I felt torn in half, rotten for ditching Brian, desperate to check my new theory. “I love you too, I really do—!” But even as I was saying it, I was scrambling over to hang up the phone. It took me a couple of tries to get the receiver back on the cradle, because it kept bouncing off, with all the force I used.

I pounced on my bag like a hungry lion on a slow gazelle. I tore the buckles open, and ripped through the thicket of legal pads, folders, and filing cards until I found my research notebook and my computer. Flipping the screen up and switching the machine on, I then rifled through the notebook until I found the first page where I’d copied out the first epigram that opened Madam Chandler’s third diary for Michael to look at:

Since it is possible that thou mayst depart from life this very moment, regulate every act and thought accordingly…

During the eon that it took my computer to boot up, I sat there on the floor and started numbering the letters in consecutive order as they appeared in the quotation: 1 for S, 2 for I, and so on.

Okay, “it.” I is repeated, so T is 6, skip to P, that’s 7, O—“Oh, man! It’s going to work!”

Finally my word processor program came up, and I opened the file that contained my transcription of the diary, so far. Excitement flooded me, and I kept overshooting where the first series of code numbers started.

Finally, a brief entry with code appeared and I struggled to calm myself to compare the series of code numbers with the key I had just worked out: 12, 14, 8, 1, 6, 6, 5, 17, 17, 2, 9, 10, 5, 16, 12, 15, 9, 17, 5…Then I wrote down the letters that corresponded to each number.

“A, M, O—” Amo? That didn’t make any sense unless—Please God, no! Don’t let her be writing in encoded
Latin
, my tired heart just won’t take it! Amo was “I love,” and that was about the extent of my knowledge of Cicero’s language. Never mind, Emma, keep going, keep
going
!

“A, M, O, S, T, T, E, R, R, I—” That double T didn’t look like Latin after an S. Keep going, keep going!
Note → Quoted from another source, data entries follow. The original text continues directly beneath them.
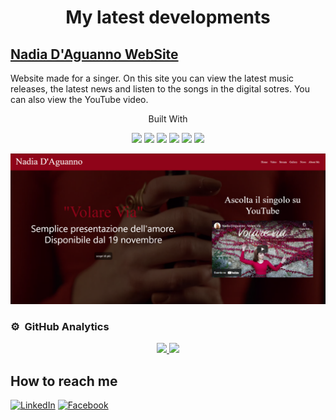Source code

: 

<h1 align="center"> My latest developments

## <a href="https://www.nadiadaguanno.com" >Nadia D'Aguanno WebSite</a> 
Website made for a singer. On this site you can view the latest music releases, the latest news and listen to the songs in the digital sotres. You can also view the YouTube video.
 <p align = "center">
 Built With 
 </p>
 
 
 <p align="center">
  
  <img src="https://img.shields.io/badge/Bootstrap-563D7C?style=for-the-badge&logo=bootstrap&logoColor=white">
  <img src="https://img.shields.io/badge/HTML5-E34F26?style=for-the-badge&logo=html5&logoColor=white"> 
  <img src="https://img.shields.io/badge/CSS3-1572B6?style=for-the-badge&logo=css3&logoColor=white"> 
  <img src="https://img.shields.io/badge/JavaScript-323330?style=for-the-badge&logo=javascript&logoColor=F7DF1E">
  <img src="https://img.shields.io/badge/PHP-777BB4?style=for-the-badge&logo=php&logoColor=white">
  <img src="https://img.shields.io/badge/MySQL-00000F?style=for-the-badge&logo=mysql&logoColor=white">
  </p>
 
[![Product Name Screen Shot][product-screenshot]](https://www.nadiadaguanno.com)
 
 ### ⚙️ &nbsp;GitHub Analytics

<p align="center">
<a href="https://github.com/AndreaDagg">
  <img height="180em" src="https://github-readme-stats-eight-theta.vercel.app/api?username=AndreaDagg&show_icons=true&theme=dark&include_all_commits=true&count_private=true"/>
  <img height="180em" src="https://github-readme-stats-eight-theta.vercel.app/api/top-langs/?username=AndreaDagg&layout=compact&langs_count=8&theme=dark"/>
</a>
</p>
 

## How to reach me
[![LinkedIn][linkedin-shield]][linkedin-url]
[![Facebook][facebook-shield]][facebook-url]
<!--
**AndreaDagg/AndreaDagg** is a ✨ _special_ ✨ repository because its `README.md` (this file) appears on your GitHub profile. -->

<!--
![](https://github-readme-stats.vercel.app/api/top-langs/?username=AndreaDagg&show_icons=true&theme=radical)
![](https://github-readme-stats.vercel.app/api?username=AndreaDagg&count_private=true&show_icons=true&theme=radical)
-->
<!-- MARKDOWN LINKS & IMAGES -->
<!-- https://www.markdownguide.org/basic-syntax/#reference-style-links -->

[linkedin-shield]: https://img.shields.io/badge/LinkedIn-0077B5?style=for-the-badge&logo=linkedin&logoColor=white
[linkedin-url]: https://www.linkedin.com/in/andreadaguanno/
[facebook-shield]: 	https://img.shields.io/badge/Twitter
[facebook-url]: https://www.facebook.com/andrea.daguanno.3/

[product-screenshot]: images/Screenshot_Nad.png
There’s still a chance.

“—B, L, E, D, A, Y, B, R—” I kept scribbling down letters, not even looking at them, just praying that I would get enough to tell me how to start making sense of them. The problem was, there were a couple of letters that weren’t contained in the quote, so I knew that I’d have to get them from the context.
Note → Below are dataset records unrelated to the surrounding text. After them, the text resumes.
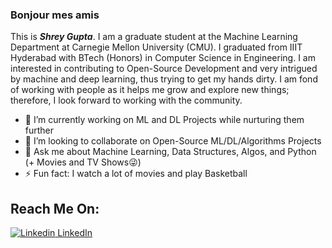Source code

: ### Bonjour mes amis
This is ***Shrey Gupta***. I am a graduate student at the Machine Learning Department at Carnegie Mellon University (CMU). I graduated from IIIT Hyderabad with BTech (Honors) in Computer Science in Engineering. I am interested in contributing to Open-Source Development and very intrigued by machine and deep learning, thus trying to get my hands dirty. I am fond of working with people as it helps me grow and explore new things; therefore, I look forward to working with the community.

- 🔭 I’m currently working on ML and DL Projects while nurturing them further
- 👯 I’m looking to collaborate on Open-Source ML/DL/Algorithms Projects
- 💬 Ask me about Machine Learning, Data Structures, Algos, and Python (+ Movies and TV Shows:stuck_out_tongue_winking_eye:)
- ⚡ Fun fact: I watch a lot of movies and play Basketball

## Reach Me On:
[![Linkedin](https://i.stack.imgur.com/gVE0j.png) LinkedIn](https://www.linkedin.com/in/shreygupta2809/)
And then suddenly, magically, the letters seemed to shift into place, separating themselves into words I could recognize. In English. Once my eye distinguished the first couple of words, breaking up the rest was easier:

“A MOST TERRIBLE DAY BREA22S AND I 22NO24 NOT IF I HAVE THE STRENGTH TO FACE IT…”

“A most terrible day breaks and I know not if I have the strength to face it…” I whispered to myself. A quiet calm stole over me, and I automatically assigned J, K, Q, W, X, Z—the letters that weren’t in the quote—the numbers 21 through 26, thus completing the key.

Sitting on the floor, I stared at the translated sentence in silence. Almost three centuries ago, a woman found herself in a strange new world, isolated from her family, her husband, and her community. Alone in that wilderness and faced with the threat of being hanged, she poured out her heart into a book that was her only companion. I thought of Margaret Chandler trying to exorcise her fear by writing. She’d literally written volumes. I imagined the burden of complete despair she must have borne by the end of this journal, when she was convinced she would be executed and still, in plain, uncoded words, steadfastly maintained her innocence. I thought of the pride she must have had to keep those fears concealed from casual glance, even in the face of public condemnation. The woman carried herself with outward dignity with those thoughts carefully hidden away. Hidden until I had cracked her code and read the secrets in her heart.